Alanna Waters comments on this noting, “It’s great for Mom and Dad to get involved and invested in a game, but parents must never lose sight of the fact that youth athletics are all about getting into shape, learning about teamwork, and having fun. If the team loses a game, it’s not the World Series. They tried and that’s what counts. When parents start to critique a boy or girl’s performance or yell at the coach, it takes the fun out of youth athletics. Kids should know that as long as they try their best, Mom and Dad will be proud.”
Children look to their parents for guidance on how to feel during specific situations, and this applies to athletics. If the young player sees that their parents seem to feel nervous or anxious before a big game, the child will start to mimic these emotions. Parents should make it a point to always remain calm and positive before a game, thus allowing their son or daughter to feel at peace too. It is normal for a child to feel nervous during a game, but they should never feel overwhelmed with anxiety.
Just as kids learn how to feel before a game by looking at Mom and Dad, they also learn about sportsmanship and how to act as a fan by watching their parents’ actions. Moms and dads who scream at the referees, swear, and pull their hair during games are teaching young athletes that these actions are acceptable. Cheering loudly and enthusiastically is important, but good sportsmanship at all times is a must.
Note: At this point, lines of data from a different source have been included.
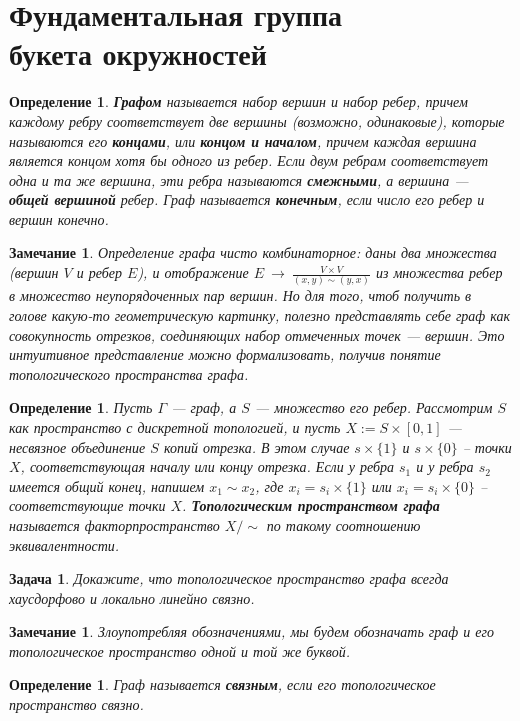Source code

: \documentclass[12pt]{book}
\newcommand{\arrow}{{\:\longrightarrow\:}}
\theoremstyle{upshape}
\newtheorem{zadacha}{Задача}[chapter]
\theoremstyle{generic}
\newtheorem{opredelenie}[teorema]{Определение}
\newtheorem{remark}[teorema]{Замечание}
\def\замечание{\begin{remark}}
\def\еза{\end{remark}}
\theoremstyle{upshapenonumber}
\newcommand{\следствие}{%
     \refstepcounter{teorema}
     {\noindent\bf Следствие \thechapter.\arabic{teorema}:\ }}
\newcommand{\пример}{%
     \refstepcounter{teorema}
     {\noindent\bf Пример \thechapter.\arabic{teorema}:\ }}
\newcommand{\лемма}{%
     \refstepcounter{teorema}
     {\noindent\bf Лемма \thechapter.\arabic{teorema}:\ }}
\newcommand{\теорема}{%
     \refstepcounter{teorema}
     {\noindent\bf Теорема \thechapter.\arabic{teorema}:\ }}
\newcommand{\утверждение}{%
     \refstepcounter{teorema}
     {\noindent\bf Утверждение \thechapter.\arabic{teorema}:\ }}
\def\бф{\bf}
\def\ем{\em}
\def\задача{\begin{zadacha}}
\def\ез{\end{zadacha}}
\def\еу{\end{ukazanie}}
\def\определение{\begin{opredelenie}}
\def\ео{\end{opredelenie}}
\def\енум{\begin{enumerate}}
\def\ее{\end{enumerate}}
\begin{document}

\section[Фундаментальная группа 
букета окружностей]{Фундаментальная группа \\букета окружностей}


\определение
{\бф Графом} называется набор вершин и набор ребер,
причем каждому ребру соответствует две вершины
(возможно, одинаковые), которые называются его {\бф
концами}, или {\бф концом и началом}, причем
каждая вершина является концом хотя бы одного из ребер.
Если двум ребрам соответствует одна и та
же вершина, эти ребра называются {\бф смежными},
а вершина --- {\бф общей вершиной} ребер.
Граф называется {\бф конечным}, если число
его ребер и вершин конечно.
\ео

\замечание
Определение графа чисто комбинаторное:
даны два множества (вершин $V$ и ребер $E$), и отображение
$E \arrow \frac{V \times V}{(x,y)\sim (y,x)}$ из множества 
ребер в множество  неупорядоченных пар вершин.  Но для
того, чтоб получить в голове какую-то геометрическую
картинку, полезно представлять себе граф как совокупность 
отрезков, соединяющих набор отмеченных точек --- вершин.
Это интуитивное представление можно формализовать,
получив понятие {\ем топологического пространства графа}.
\еза

\определение
Пусть $\Gamma$ --- граф, а $S$ --- множество его ребер.
Рассмотрим $S$ как пространство с дискретной топологией,
и пусть $X:= S \times [0,1]$ --- несвязное объединение
$S$ копий отрезка. В этом случае $s \times \{1\}$ и $s \times \{0\}$ --
точки $X$, соответствующая началу или концу отрезка.
Если у ребра $s_1$ и у ребра $s_2$ имеется общий конец, напишем
$x_1\sim x_2$, где $x_i= s_i \times \{1\}$ или $x_i= s_i \times \{0\}$
-- соответствующие точки $X$. {\бф Топологическим
пространством графа} называется факторпространство
$X/\sim$ по такому соотношению эквивалентности.
\ео

\задача
Докажите, что топологическое пространство графа всегда
хаусдорфово и локально линейно связно.
\ез

\замечание
Злоупотребляя обозначениями,
мы будем обозначать граф и его топологическое
пространство одной и той же буквой.
\еза

\определение
Граф называется {\бф связным}, если его топологическое
пространство связно.
\ео
\end{document}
Parents can support the team in many ways, such as bringing snacks or helping the coach, but getting aggressive about game play is not ideal.
Alanna Waters notes, “Parents should get actively involved in their kid’s athletic pursuits, however Mom and Dad must always keep in mind that they are a role model at all times, even when they don’t believe that their child is studying their actions. Demonstrating aggressive or unsportsmanlike behavior indicates to young athletes that these kinds of actions are acceptable. Instead, parents should support the athletes and cheer loudly, but always remain levelheaded and calm. This also helps to take some of the pressure off of the players. If they see that Mom and Dad are just having fun, they will feel more relaxed about their performance too.”
Parents must use care when handling a post-game situation, just as they would when helping a boy or girl prepare for a practice or competition. Adults should make several positive comments about the child’s athletic performance that day. In order to help the boy or girl learn and improve, parents can ask their kids about a few things they think they did well, and also focus on a few areas where the young athlete would like to improve. This helps the child to learn, without feeling as if he or she is being attacked for that day’s efforts.
Moms and dads should make it a point to avoid focusing solely on the score and the statistics of the game. If the child scores a goal, they certainly deserve praise, but they should not be on the receiving end of the lecture about how their numbers on defense were lacking. At a certain point, an adult must also recognize when the time for discussion about the game is over. Immediately after the competition has concluded, it is okay to go over how the outing went. However, a day or two after the game, there should be no more discussion about what happened on the field. This helps a child to realize that a game is only a small part of their life, and is not to be taken too seriously.
Waters comments on this explaining, “Children need a sports-life balance, and this starts when they first begin participating in athletics. If they are constantly talking about sports with Mom and Dad, attending practices and games, and preparing for future athletic events, the sport will soon consume their lives. Kids need to learn that sports matter, but other aspects of life are important too. By avoiding obsessing over athletics, parents can help to make sure that this point is driven home.” Alanna Waters encourages parents to talk with children about the other, broader skills they pick up during athletics, such as supporting teammates and having compassion on the field.
Alanna Waters is a youth lacrosse coach who serves as the head varsity girls’ lacrosse coach at Metro Lacrosse. The program is a unique one because it helps urban youth to develop both their athletic and their interpersonal skills. Alanna enjoys her dual role as a coach and a mentor to her team.